• _What is expected_
Check each line of the material below, and copy it if it holds the string "vulnerabilities".

[Exercise materials Boundary: Start]

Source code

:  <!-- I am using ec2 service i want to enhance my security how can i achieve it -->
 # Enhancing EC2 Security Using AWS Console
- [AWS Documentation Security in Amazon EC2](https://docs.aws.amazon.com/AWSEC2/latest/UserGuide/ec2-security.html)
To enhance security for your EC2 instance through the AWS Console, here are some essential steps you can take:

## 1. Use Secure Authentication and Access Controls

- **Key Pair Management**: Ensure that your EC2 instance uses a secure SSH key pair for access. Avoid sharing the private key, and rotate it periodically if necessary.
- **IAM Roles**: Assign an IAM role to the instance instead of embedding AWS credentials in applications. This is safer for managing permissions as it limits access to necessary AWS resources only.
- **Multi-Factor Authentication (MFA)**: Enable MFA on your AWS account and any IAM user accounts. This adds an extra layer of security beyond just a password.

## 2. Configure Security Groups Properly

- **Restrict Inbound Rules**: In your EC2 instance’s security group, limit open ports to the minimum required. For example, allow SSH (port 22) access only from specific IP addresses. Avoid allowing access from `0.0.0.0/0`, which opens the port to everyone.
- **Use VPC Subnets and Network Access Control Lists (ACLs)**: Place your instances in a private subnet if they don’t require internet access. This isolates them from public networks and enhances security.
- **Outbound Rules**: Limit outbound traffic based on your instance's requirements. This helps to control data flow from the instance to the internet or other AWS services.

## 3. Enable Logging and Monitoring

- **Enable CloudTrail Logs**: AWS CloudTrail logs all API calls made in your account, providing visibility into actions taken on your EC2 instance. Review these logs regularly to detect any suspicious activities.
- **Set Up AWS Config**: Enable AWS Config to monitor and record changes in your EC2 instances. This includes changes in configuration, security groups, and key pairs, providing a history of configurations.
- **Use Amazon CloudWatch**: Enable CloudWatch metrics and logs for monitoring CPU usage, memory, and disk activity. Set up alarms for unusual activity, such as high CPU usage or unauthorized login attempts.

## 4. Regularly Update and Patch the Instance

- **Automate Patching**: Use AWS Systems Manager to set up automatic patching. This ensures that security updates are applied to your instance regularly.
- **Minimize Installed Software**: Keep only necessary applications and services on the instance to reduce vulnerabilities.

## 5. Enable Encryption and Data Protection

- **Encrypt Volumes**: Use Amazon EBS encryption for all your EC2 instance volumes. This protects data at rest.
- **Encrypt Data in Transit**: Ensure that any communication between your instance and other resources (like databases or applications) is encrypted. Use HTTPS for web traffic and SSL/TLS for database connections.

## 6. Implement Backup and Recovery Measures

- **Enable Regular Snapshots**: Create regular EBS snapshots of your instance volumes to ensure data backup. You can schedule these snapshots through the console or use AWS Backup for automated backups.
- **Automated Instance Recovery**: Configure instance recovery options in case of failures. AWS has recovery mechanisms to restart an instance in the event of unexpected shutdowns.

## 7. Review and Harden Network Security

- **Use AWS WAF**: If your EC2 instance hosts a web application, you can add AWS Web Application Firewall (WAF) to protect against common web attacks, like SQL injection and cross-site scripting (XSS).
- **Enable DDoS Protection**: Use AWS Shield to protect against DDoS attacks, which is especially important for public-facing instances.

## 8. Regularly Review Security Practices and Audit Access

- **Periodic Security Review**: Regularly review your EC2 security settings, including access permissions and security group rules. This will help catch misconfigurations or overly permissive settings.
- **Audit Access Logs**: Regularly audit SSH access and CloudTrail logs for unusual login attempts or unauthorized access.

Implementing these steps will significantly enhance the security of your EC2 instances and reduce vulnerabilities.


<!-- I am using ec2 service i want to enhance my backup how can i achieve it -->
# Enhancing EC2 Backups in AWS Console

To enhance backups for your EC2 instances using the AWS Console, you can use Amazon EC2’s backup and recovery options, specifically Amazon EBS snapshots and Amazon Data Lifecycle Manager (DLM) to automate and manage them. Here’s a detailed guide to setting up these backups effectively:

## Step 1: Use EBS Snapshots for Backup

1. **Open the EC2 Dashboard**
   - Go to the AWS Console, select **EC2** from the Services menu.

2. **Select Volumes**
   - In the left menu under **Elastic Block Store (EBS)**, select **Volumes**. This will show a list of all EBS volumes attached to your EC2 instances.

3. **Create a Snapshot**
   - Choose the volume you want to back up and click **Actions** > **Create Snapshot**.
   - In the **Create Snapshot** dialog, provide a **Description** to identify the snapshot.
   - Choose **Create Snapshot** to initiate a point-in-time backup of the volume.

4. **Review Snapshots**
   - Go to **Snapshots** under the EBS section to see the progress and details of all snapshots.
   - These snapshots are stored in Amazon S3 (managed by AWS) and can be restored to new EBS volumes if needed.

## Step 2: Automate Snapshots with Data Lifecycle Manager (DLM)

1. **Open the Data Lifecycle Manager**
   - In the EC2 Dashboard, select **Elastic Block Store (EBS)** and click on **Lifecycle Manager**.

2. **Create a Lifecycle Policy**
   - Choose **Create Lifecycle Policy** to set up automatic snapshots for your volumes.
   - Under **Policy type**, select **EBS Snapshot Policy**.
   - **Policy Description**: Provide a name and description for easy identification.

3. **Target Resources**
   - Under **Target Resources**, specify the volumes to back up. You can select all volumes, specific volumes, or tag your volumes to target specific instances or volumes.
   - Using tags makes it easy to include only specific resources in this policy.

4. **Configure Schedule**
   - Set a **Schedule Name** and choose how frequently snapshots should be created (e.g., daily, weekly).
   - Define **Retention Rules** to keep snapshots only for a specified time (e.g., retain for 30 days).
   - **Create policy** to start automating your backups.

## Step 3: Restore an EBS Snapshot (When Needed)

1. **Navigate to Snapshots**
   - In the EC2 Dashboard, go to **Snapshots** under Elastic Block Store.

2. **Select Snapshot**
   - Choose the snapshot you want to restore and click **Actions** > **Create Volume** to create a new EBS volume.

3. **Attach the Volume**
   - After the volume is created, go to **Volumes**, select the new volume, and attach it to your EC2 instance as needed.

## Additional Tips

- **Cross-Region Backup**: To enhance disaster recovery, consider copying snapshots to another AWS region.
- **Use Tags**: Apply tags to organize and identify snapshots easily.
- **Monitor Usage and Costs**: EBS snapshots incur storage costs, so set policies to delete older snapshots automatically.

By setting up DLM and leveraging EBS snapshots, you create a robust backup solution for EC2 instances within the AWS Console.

[Exercise materials Boundary: End]

• _Answer to this problem_
- **Minimize Installed Software**: Keep only necessary applications and services on the instance to reduce vulnerabilities.
Implementing these steps will significantly enhance the security of your EC2 instances and reduce vulnerabilities.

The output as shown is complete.